In light of all the recent DC news (good and bad), I thought it would be appropriate to spotlight one of my favorite books. The last few years I’ve made it a point to grab some Silver and Bronze Age issues of Justice League of America. The animated television shows were such a huge part of my viewing when they came out, I always wanted to check out the comics. The books are definitely worth checking out, as the creative teams over the course of these ages do not disappoint. You do get varying degrees of quality, but they all do present something positive that one can grab on to.
In this story (part one of a multipart story), we see The Atom, as he’s struggling to remember who he is, as he tumbles through the microcosmos. The scene then switches to the Justice League Satellite orbiting the Earth, and Hawkman trying to explain to the other League members what happened. He tells them that Ray’s wife called him to ask for help, because Ray went off the deep end and had a nervous breakdown. Hawkman shows up at his lab to help, but he’s too far gone, and attacks Hawkman. He turns into the Atom, and shrinks into miniature size. He then vanished into this microcosmos (a sub-atomic world). So, Batman, Green Arrow, Black Canary, Hawkman, and Red Tornado all use the machine to shrink down and go after their disturbed comrade. They do not realize though, that the trip messes with ones mind, and basically turns you into an amnesiac. So now not only do they have to find their friend, they need to figure out who they are!

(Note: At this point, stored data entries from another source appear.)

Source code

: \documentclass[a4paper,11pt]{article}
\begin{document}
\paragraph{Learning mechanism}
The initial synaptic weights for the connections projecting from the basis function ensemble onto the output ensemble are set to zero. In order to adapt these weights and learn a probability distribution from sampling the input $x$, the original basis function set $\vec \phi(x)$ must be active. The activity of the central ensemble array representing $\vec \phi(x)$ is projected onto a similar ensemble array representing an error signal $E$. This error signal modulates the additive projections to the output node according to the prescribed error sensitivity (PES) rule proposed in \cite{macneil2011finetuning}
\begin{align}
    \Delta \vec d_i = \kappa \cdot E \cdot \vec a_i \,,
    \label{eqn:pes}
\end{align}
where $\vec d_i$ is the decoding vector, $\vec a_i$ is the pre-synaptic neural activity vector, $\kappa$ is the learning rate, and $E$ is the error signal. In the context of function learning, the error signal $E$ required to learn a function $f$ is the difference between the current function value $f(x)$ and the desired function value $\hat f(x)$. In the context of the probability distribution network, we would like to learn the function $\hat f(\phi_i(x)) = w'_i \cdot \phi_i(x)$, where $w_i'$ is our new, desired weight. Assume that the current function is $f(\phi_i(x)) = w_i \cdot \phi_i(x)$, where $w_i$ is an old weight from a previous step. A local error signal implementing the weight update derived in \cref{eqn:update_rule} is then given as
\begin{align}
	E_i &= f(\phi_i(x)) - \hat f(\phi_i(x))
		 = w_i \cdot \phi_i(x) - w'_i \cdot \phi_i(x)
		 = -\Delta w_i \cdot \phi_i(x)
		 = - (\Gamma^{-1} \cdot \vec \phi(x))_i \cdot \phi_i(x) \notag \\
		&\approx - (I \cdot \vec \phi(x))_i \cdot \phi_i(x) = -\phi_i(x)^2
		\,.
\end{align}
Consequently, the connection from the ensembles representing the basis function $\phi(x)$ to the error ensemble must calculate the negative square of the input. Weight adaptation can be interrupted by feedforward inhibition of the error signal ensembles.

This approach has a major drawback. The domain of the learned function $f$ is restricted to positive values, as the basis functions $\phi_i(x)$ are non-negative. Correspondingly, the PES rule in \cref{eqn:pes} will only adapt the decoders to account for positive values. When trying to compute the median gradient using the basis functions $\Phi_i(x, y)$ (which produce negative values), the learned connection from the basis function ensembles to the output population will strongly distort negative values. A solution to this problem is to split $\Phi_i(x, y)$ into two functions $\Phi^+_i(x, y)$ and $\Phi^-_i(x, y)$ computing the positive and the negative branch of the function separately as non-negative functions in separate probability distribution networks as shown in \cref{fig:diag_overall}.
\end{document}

This issue is just the beginning of this wild adventure. There is one thing of note in this issue and that is that it’s a first appearance of a new character. The Wanderer is a very secretive character, and you really don’t find out much about her in this issue. The story by Gerry Conway is pretty good. It definitely is good enough to get me to seek out the rest of this story-line. The interior artwork is by the team of Don Heck and Romeo Tanghal. This team does an admirable job on this one, and really excels with the action scenes. The colors are also quite good by Anthony Tollin, and the letters are by John Costanza. And let us not forget the awesome cover by Mr. George Perez! He was a staple at DC comics in this era and his work is looked back on with a lot of fondness, and rightly so.